### Action item
Write out, as an exact transcription, the line that has "#.C409 | AS47196" and each line after it through the end of the data below.

Plain-text document sources:
--

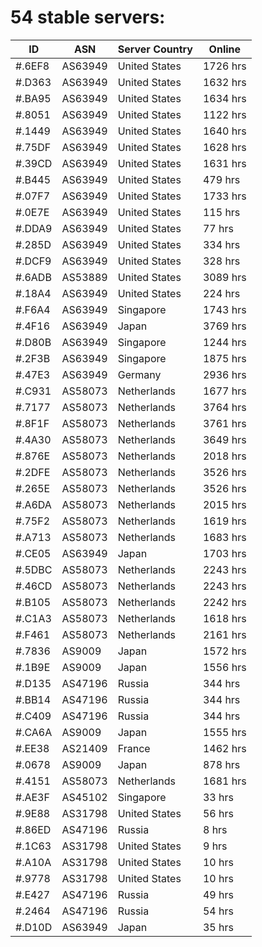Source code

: # 54 stable servers:

| ID | ASN | Server Country | Online |
| ------ | ------ | ------ | ------ |
| #.6EF8 | AS63949 | United States | 1726 hrs |
| #.D363 | AS63949 | United States | 1632 hrs |
| #.BA95 | AS63949 | United States | 1634 hrs |
| #.8051 | AS63949 | United States | 1122 hrs |
| #.1449 | AS63949 | United States | 1640 hrs |
| #.75DF | AS63949 | United States | 1628 hrs |
| #.39CD | AS63949 | United States | 1631 hrs |
| #.B445 | AS63949 | United States | 479 hrs |
| #.07F7 | AS63949 | United States | 1733 hrs |
| #.0E7E | AS63949 | United States | 115 hrs |
| #.DDA9 | AS63949 | United States | 77 hrs |
| #.285D | AS63949 | United States | 334 hrs |
| #.DCF9 | AS63949 | United States | 328 hrs |
| #.6ADB | AS53889 | United States | 3089 hrs |
| #.18A4 | AS63949 | United States | 224 hrs |
| #.F6A4 | AS63949 | Singapore | 1743 hrs |
| #.4F16 | AS63949 | Japan | 3769 hrs |
| #.D80B | AS63949 | Singapore | 1244 hrs |
| #.2F3B | AS63949 | Singapore | 1875 hrs |
| #.47E3 | AS63949 | Germany | 2936 hrs |
| #.C931 | AS58073 | Netherlands | 1677 hrs |
| #.7177 | AS58073 | Netherlands | 3764 hrs |
| #.8F1F | AS58073 | Netherlands | 3761 hrs |
| #.4A30 | AS58073 | Netherlands | 3649 hrs |
| #.876E | AS58073 | Netherlands | 2018 hrs |
| #.2DFE | AS58073 | Netherlands | 3526 hrs |
| #.265E | AS58073 | Netherlands | 3526 hrs |
| #.A6DA | AS58073 | Netherlands | 2015 hrs |
| #.75F2 | AS58073 | Netherlands | 1619 hrs |
| #.A713 | AS58073 | Netherlands | 1683 hrs |
| #.CE05 | AS63949 | Japan | 1703 hrs |
| #.5DBC | AS58073 | Netherlands | 2243 hrs |
| #.46CD | AS58073 | Netherlands | 2243 hrs |
| #.B105 | AS58073 | Netherlands | 2242 hrs |
| #.C1A3 | AS58073 | Netherlands | 1618 hrs |
| #.F461 | AS58073 | Netherlands | 2161 hrs |
| #.7836 | AS9009 | Japan | 1572 hrs |
| #.1B9E | AS9009 | Japan | 1556 hrs |
| #.D135 | AS47196 | Russia | 344 hrs |
| #.BB14 | AS47196 | Russia | 344 hrs |
| #.C409 | AS47196 | Russia | 344 hrs |
| #.CA6A | AS9009 | Japan | 1555 hrs |
| #.EE38 | AS21409 | France | 1462 hrs |
| #.0678 | AS9009 | Japan | 878 hrs |
| #.4151 | AS58073 | Netherlands | 1681 hrs |
| #.AE3F | AS45102 | Singapore | 33 hrs |
| #.9E88 | AS31798 | United States | 56 hrs |
| #.86ED | AS47196 | Russia | 8 hrs |
| #.1C63 | AS31798 | United States | 9 hrs |
| #.A10A | AS31798 | United States | 10 hrs |
| #.9778 | AS31798 | United States | 10 hrs |
| #.E427 | AS47196 | Russia | 49 hrs |
| #.2464 | AS47196 | Russia | 54 hrs |
| #.D10D | AS63949 | Japan | 35 hrs |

--

### Result
| #.C409 | AS47196 | Russia | 344 hrs |
| #.CA6A | AS9009 | Japan | 1555 hrs |
| #.EE38 | AS21409 | France | 1462 hrs |
| #.0678 | AS9009 | Japan | 878 hrs |
| #.4151 | AS58073 | Netherlands | 1681 hrs |
| #.AE3F | AS45102 | Singapore | 33 hrs |
| #.9E88 | AS31798 | United States | 56 hrs |
| #.86ED | AS47196 | Russia | 8 hrs |
| #.1C63 | AS31798 | United States | 9 hrs |
| #.A10A | AS31798 | United States | 10 hrs |
| #.9778 | AS31798 | United States | 10 hrs |
| #.E427 | AS47196 | Russia | 49 hrs |
| #.2464 | AS47196 | Russia | 54 hrs |
| #.D10D | AS63949 | Japan | 35 hrs |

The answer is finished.